DATA SUPPLIED -
++++++++
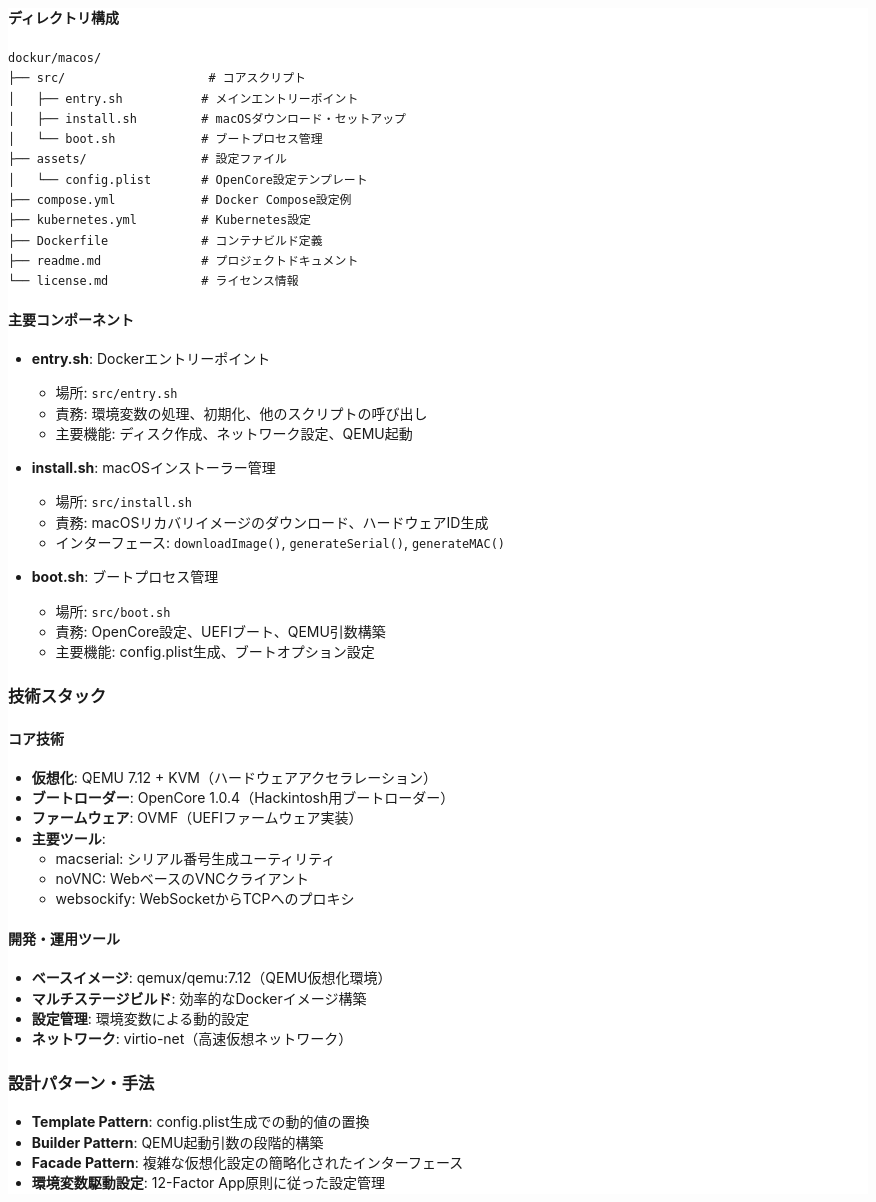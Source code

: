 #### ディレクトリ構成
```
dockur/macos/
├── src/                    # コアスクリプト
│   ├── entry.sh           # メインエントリーポイント
│   ├── install.sh         # macOSダウンロード・セットアップ
│   └── boot.sh            # ブートプロセス管理
├── assets/                # 設定ファイル
│   └── config.plist       # OpenCore設定テンプレート
├── compose.yml            # Docker Compose設定例
├── kubernetes.yml         # Kubernetes設定
├── Dockerfile             # コンテナビルド定義
├── readme.md              # プロジェクトドキュメント
└── license.md             # ライセンス情報
```

#### 主要コンポーネント
- **entry.sh**: Dockerエントリーポイント
  - 場所: `src/entry.sh`
  - 責務: 環境変数の処理、初期化、他のスクリプトの呼び出し
  - 主要機能: ディスク作成、ネットワーク設定、QEMU起動

- **install.sh**: macOSインストーラー管理
  - 場所: `src/install.sh`
  - 責務: macOSリカバリイメージのダウンロード、ハードウェアID生成
  - インターフェース: `downloadImage()`, `generateSerial()`, `generateMAC()`

- **boot.sh**: ブートプロセス管理
  - 場所: `src/boot.sh`
  - 責務: OpenCore設定、UEFIブート、QEMU引数構築
  - 主要機能: config.plist生成、ブートオプション設定

### 技術スタック
#### コア技術
- **仮想化**: QEMU 7.12 + KVM（ハードウェアアクセラレーション）
- **ブートローダー**: OpenCore 1.0.4（Hackintosh用ブートローダー）
- **ファームウェア**: OVMF（UEFIファームウェア実装）
- **主要ツール**: 
  - macserial: シリアル番号生成ユーティリティ
  - noVNC: WebベースのVNCクライアント
  - websockify: WebSocketからTCPへのプロキシ

#### 開発・運用ツール
- **ベースイメージ**: qemux/qemu:7.12（QEMU仮想化環境）
- **マルチステージビルド**: 効率的なDockerイメージ構築
- **設定管理**: 環境変数による動的設定
- **ネットワーク**: virtio-net（高速仮想ネットワーク）

### 設計パターン・手法
- **Template Pattern**: config.plist生成での動的値の置換
- **Builder Pattern**: QEMU起動引数の段階的構築
- **Facade Pattern**: 複雑な仮想化設定の簡略化されたインターフェース
- **環境変数駆動設定**: 12-Factor App原則に従った設定管理
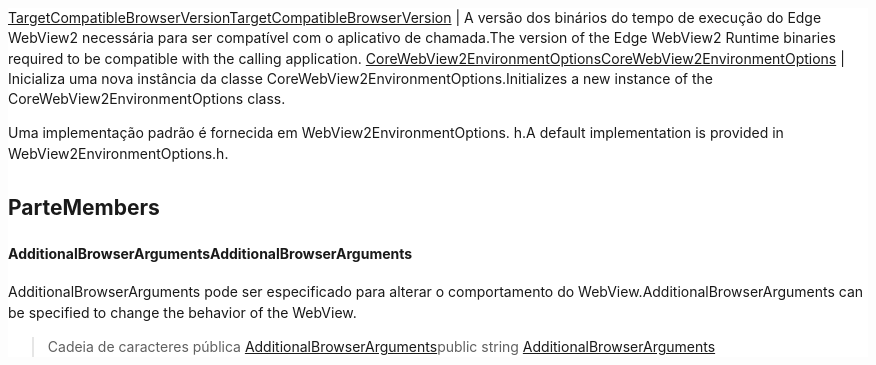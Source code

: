 [<span data-ttu-id="35463-117">TargetCompatibleBrowserVersion</span><span class="sxs-lookup"><span data-stu-id="35463-117">TargetCompatibleBrowserVersion</span></span>](#targetcompatiblebrowserversion) | <span data-ttu-id="35463-118">A versão dos binários do tempo de execução do Edge WebView2 necessária para ser compatível com o aplicativo de chamada.</span><span class="sxs-lookup"><span data-stu-id="35463-118">The version of the Edge WebView2 Runtime binaries required to be compatible with the calling application.</span></span>
[<span data-ttu-id="35463-119">CoreWebView2EnvironmentOptions</span><span class="sxs-lookup"><span data-stu-id="35463-119">CoreWebView2EnvironmentOptions</span></span>](#corewebview2environmentoptions) | <span data-ttu-id="35463-120">Inicializa uma nova instância da classe CoreWebView2EnvironmentOptions.</span><span class="sxs-lookup"><span data-stu-id="35463-120">Initializes a new instance of the CoreWebView2EnvironmentOptions class.</span></span>

<span data-ttu-id="35463-121">Uma implementação padrão é fornecida em WebView2EnvironmentOptions. h.</span><span class="sxs-lookup"><span data-stu-id="35463-121">A default implementation is provided in WebView2EnvironmentOptions.h.</span></span>

## <span data-ttu-id="35463-122">Parte</span><span class="sxs-lookup"><span data-stu-id="35463-122">Members</span></span>

#### <span data-ttu-id="35463-123">AdditionalBrowserArguments</span><span class="sxs-lookup"><span data-stu-id="35463-123">AdditionalBrowserArguments</span></span> 

<span data-ttu-id="35463-124">AdditionalBrowserArguments pode ser especificado para alterar o comportamento do WebView.</span><span class="sxs-lookup"><span data-stu-id="35463-124">AdditionalBrowserArguments can be specified to change the behavior of the WebView.</span></span>

> <span data-ttu-id="35463-125">Cadeia de caracteres pública [AdditionalBrowserArguments](#additionalbrowserarguments)</span><span class="sxs-lookup"><span data-stu-id="35463-125">public string [AdditionalBrowserArguments](#additionalbrowserarguments)</span></span>
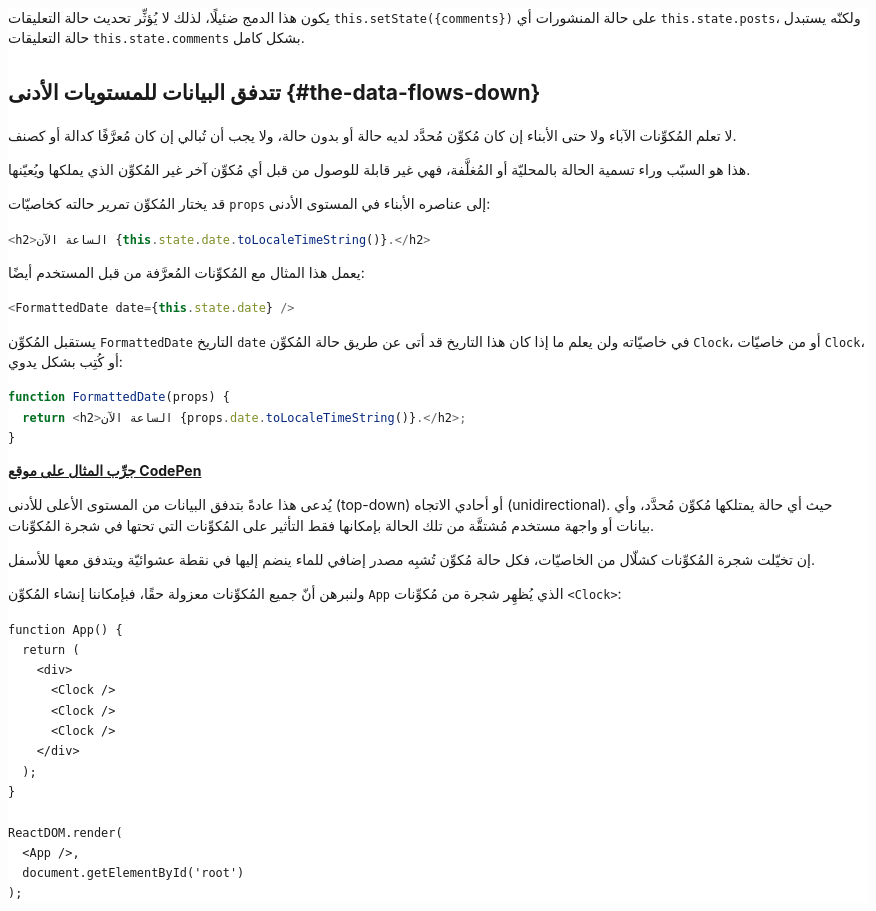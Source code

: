 يكون هذا الدمج ضئيلًا، لذلك لا يُؤثِّر تحديث حالة التعليقات `this.setState({comments})`‎ على حالة المنشورات أي `this.state.posts`، ولكنّه يستبدل حالة التعليقات `this.state.comments` بشكل كامل.

## تتدفق البيانات للمستويات الأدنى {#the-data-flows-down}

لا تعلم المُكوِّنات الآباء ولا حتى الأبناء إن كان مُكوِّن مُحدَّد لديه حالة أو بدون حالة، ولا يجب أن تُبالي إن كان مُعرَّفًا كدالة أو كصنف.

هذا هو السبّب وراء تسمية الحالة بالمحليّة أو المُغلَّفة، فهي غير قابلة للوصول من قبل أي مُكوِّن آخر غير المُكوِّن الذي يملكها ويُعيّنها.

قد يختار المُكوِّن تمرير حالته كخاصيّات `props` إلى عناصره الأبناء في المستوى الأدنى:

```js
<h2>الساعة الآن {this.state.date.toLocaleTimeString()}.</h2>
```

يعمل هذا المثال مع المُكوِّنات المُعرَّفة من قبل المستخدم أيضًا:

```js
<FormattedDate date={this.state.date} />
```

يستقبل المُكوِّن `FormattedDate` التاريخ `date` في خاصيّاته ولن يعلم ما إذا كان هذا التاريخ قد أتى عن طريق حالة المُكوِّن `Clock`، أو من خاصيّات `Clock`، أو كُتِب بشكل يدوي:

```js
function FormattedDate(props) {
  return <h2>الساعة الآن {props.date.toLocaleTimeString()}.</h2>;
}
```

[**جرِّب المثال على موقع CodePen**](https://codepen.io/gaearon/pen/zKRqNB?editors=0010)

يُدعى هذا عادةً بتدفق البيانات من المستوى الأعلى للأدنى (top-down) أو أحادي الاتجاه (unidirectional). حيث أي حالة يمتلكها مُكوِّن مُحدَّد، وأي بيانات أو واجهة مستخدم مُشتقَّة من تلك الحالة بإمكانها فقط التأثير على المُكوِّنات التي تحتها في شجرة المُكوِّنات.

إن تخيّلت شجرة المُكوِّنات كشلّال من الخاصيّات، فكل حالة مُكوِّن تُشبِه مصدر إضافي للماء ينضم إليها في نقطة عشوائيّة ويتدفق معها للأسفل.

ولنبرهن أنّ جميع المُكوِّنات معزولة حقًا، فبإمكاننا إنشاء المُكوِّن `App` الذي يُظهِر شجرة من مُكوِّنات ‎`<Clock>`:

```js{4-6}
function App() {
  return (
    <div>
      <Clock />
      <Clock />
      <Clock />
    </div>
  );
}

ReactDOM.render(
  <App />,
  document.getElementById('root')
);
```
++++++++
PROBLEM -
Which lines in the data above hold the string "install"? Show each one.

OUTPUT FOR THIS TASK -
│   ├── install.sh         # macOSダウンロード・セットアップ
- **install.sh**: macOSインストーラー管理
  - 場所: `src/install.sh`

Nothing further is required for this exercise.